Starting from scratch with Lobito Brigante

Here’s something that you might not know: according to the Smithsonian Institute only 30 percent of all music has been digitised on to CD or MP3 — which means that hundreds of thousands of hours of recordings still remain in existence solely on tape and/or vinyl. It’s a remarkable statistic that fuels the passion of DJ and self-proclaimed ‘crate digger’ James De Valera, or, as he’s better known in the UAE, Lobito Brigante.

“There is a whole world of music that is still to be discovered,” he explains. “Any dusty 45’ hidden at the bottom of a vinyl crate could be hiding a loop just waiting to be made into the next smash hit. It’s just a matter of digging through them to find the right sounds.”

He’s not wrong. Even a casual glance over the last decade of global number-ones sees a high percentage of tracks spawned from old samples. Mega-hits like Gnarls Barkley’s “Crazy” or “We No Speak Americano” by Yolanda Be Cool were both built on samples from Italian songs from the early 1900s, discovered by producers ‘digging’ away in old record boxes.

But it’s not all about producing the next hit. For Lobito, who is one of the few DJs in the UAE to use vinyl, it’s an expression of identity. “A person’s music collection is a very personal thing. It represents who they are and who they see themselves as,” he says. “I spin vinyl because I love finding something that people haven’t heard before. You just can’t do that using your iPod.”

It’s a passion that has started to gain traction with others in the UAE, as Lobito — whose record collection now stands at a staggering 23,000 records — has become one of the most in-demand DJs in the country and is now the de facto mouthpiece on all things vinyl. As a founding member of B-Boy collective, the Deep Crates Cartel, he has been instrumental in helping build an underground urban culture of breakdancers, aerosol artists and street art exhibitions. Central to this scene are the increasingly popular monthly events run by the Deep Crates Cartel across the UAE. The events range from rooftop parties to regularly bringing in internationally recognised DJs, including the likes of Jazzy Jeff.

But this now-budding scene hasn’t always been this way. Having carved an impressive reputation for himself in both his native Spain and London’s cool hip-hop and B-Boy scene, for Lobito moving to Dubai in 2007 was a culture shock. “There was literally no underground scene,” he remembers. “I tried reaching out to people online and sending my stuff to clubs, but would get no response.” Unable to breach the monopoly of bars wanting iPod DJs to play Top 40 hits, Lobito began hosting events in Dubai’s less trendy areas. The setting up of his own night in a backwater hotel in Barsha would grow substantially in popularity, morphing into its current form, Deep Crates, and spawn other Dubai-based events, Sunny Vibe Up and Diggin’ in the Park.

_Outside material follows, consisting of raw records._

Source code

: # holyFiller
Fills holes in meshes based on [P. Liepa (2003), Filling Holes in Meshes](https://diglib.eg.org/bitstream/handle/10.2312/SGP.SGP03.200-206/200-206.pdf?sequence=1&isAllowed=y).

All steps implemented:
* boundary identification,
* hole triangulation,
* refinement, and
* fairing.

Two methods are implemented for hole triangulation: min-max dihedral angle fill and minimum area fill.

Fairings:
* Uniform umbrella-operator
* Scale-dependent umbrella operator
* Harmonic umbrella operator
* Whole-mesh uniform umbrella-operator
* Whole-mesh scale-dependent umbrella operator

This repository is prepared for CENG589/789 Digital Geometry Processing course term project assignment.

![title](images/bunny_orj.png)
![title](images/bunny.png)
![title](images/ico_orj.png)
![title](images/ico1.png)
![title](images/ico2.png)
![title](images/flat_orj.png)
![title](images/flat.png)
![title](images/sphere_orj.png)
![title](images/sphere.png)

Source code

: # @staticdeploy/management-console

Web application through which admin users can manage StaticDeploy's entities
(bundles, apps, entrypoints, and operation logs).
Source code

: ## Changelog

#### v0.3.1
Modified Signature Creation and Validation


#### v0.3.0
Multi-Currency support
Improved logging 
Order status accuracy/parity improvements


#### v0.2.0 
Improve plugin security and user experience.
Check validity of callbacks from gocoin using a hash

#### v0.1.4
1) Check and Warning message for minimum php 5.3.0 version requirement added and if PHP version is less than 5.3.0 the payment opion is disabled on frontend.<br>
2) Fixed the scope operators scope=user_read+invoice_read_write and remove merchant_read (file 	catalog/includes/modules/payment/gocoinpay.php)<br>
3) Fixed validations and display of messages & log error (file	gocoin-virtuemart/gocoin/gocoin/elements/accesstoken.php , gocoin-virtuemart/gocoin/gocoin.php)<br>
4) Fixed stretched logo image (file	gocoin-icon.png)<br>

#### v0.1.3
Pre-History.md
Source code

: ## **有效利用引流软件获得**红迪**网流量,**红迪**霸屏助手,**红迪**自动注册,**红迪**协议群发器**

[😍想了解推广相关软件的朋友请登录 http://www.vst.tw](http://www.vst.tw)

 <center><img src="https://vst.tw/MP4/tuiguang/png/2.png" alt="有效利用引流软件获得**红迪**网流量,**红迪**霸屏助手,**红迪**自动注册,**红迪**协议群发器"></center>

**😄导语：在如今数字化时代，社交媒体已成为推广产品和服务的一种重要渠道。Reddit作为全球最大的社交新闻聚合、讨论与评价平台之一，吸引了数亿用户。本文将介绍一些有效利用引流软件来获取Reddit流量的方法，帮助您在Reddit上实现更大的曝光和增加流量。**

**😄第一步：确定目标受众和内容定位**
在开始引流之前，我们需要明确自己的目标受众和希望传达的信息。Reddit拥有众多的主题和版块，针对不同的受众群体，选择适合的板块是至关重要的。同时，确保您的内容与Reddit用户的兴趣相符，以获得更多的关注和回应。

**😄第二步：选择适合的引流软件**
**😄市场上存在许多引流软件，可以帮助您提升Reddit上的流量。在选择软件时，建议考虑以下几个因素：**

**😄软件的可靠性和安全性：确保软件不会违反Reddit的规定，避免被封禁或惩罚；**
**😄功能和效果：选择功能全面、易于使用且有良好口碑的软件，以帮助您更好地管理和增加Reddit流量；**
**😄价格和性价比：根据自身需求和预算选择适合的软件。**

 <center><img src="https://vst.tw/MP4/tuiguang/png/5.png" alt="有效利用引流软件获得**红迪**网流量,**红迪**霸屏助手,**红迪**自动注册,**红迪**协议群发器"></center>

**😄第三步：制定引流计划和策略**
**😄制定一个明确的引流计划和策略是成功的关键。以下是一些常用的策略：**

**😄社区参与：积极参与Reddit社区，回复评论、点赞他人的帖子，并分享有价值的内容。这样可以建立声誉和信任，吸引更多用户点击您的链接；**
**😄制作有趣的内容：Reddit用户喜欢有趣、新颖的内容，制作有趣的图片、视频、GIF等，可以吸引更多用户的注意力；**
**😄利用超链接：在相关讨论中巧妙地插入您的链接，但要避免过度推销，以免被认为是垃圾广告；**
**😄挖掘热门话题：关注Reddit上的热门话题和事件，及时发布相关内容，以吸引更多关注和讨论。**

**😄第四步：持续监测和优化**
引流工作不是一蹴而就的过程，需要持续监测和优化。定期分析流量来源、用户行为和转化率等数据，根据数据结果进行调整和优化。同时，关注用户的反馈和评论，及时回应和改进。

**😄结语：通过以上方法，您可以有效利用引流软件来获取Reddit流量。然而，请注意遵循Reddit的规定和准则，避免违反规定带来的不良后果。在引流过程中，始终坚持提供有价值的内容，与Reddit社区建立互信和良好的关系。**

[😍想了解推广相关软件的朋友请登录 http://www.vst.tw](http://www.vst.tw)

“It has always been about the culture for me,” he says. “It is about bringing a piece of my culture to Dubai — and my culture is an all-inclusive one.” From the start, choosing venues that didn’t have a strict door policy on dress code, financial clout or race was a central criterion to building a community. Today, the Deep Crates Cartel’s ‘come one, come all’ ethos attracts people from all types of backgrounds, from Filipino breakdancers to trendy Western hipsters.

“All we try to do is create good times. A lot of people come for the music, but what we really offer is a release from other stuff that goes on, whether you have a boring job or are tired of the commercialism of Dubai — we try to offer an alternative,” he explains. “The minute it becomes exclusive we will have lost the point.”

It is not only the nightlife that has been impacted by the likes of Lobito and the Deep Crates Cartel. Access to buying and selling vinyl in the UAE has grown with the development of online communities including Vinyl Lab and Zed Records. The interest has even encouraged the likes of Virgin Megastore to stock a wider variety of records. Many of these are reissued recordings from digital files, but it is a start.

This mirrors the global upturn of vinyl sales that is now at its highest point since the early 1980s. Whether this is caused by people searching for more authentic experiences as a reaction to an increasingly virtual world, or a rise in retro-obsessed hipster culture, people are beginning to reconnect with more nostalgic things such as vinyl and paper books.
“It’s a more personal experience than just playing some files on your computer,” says Lobito of the resurgence. “The more detached from reality we become, the more people want to reconnect with real experiences – I think vinyl, in a small way, is part of that.”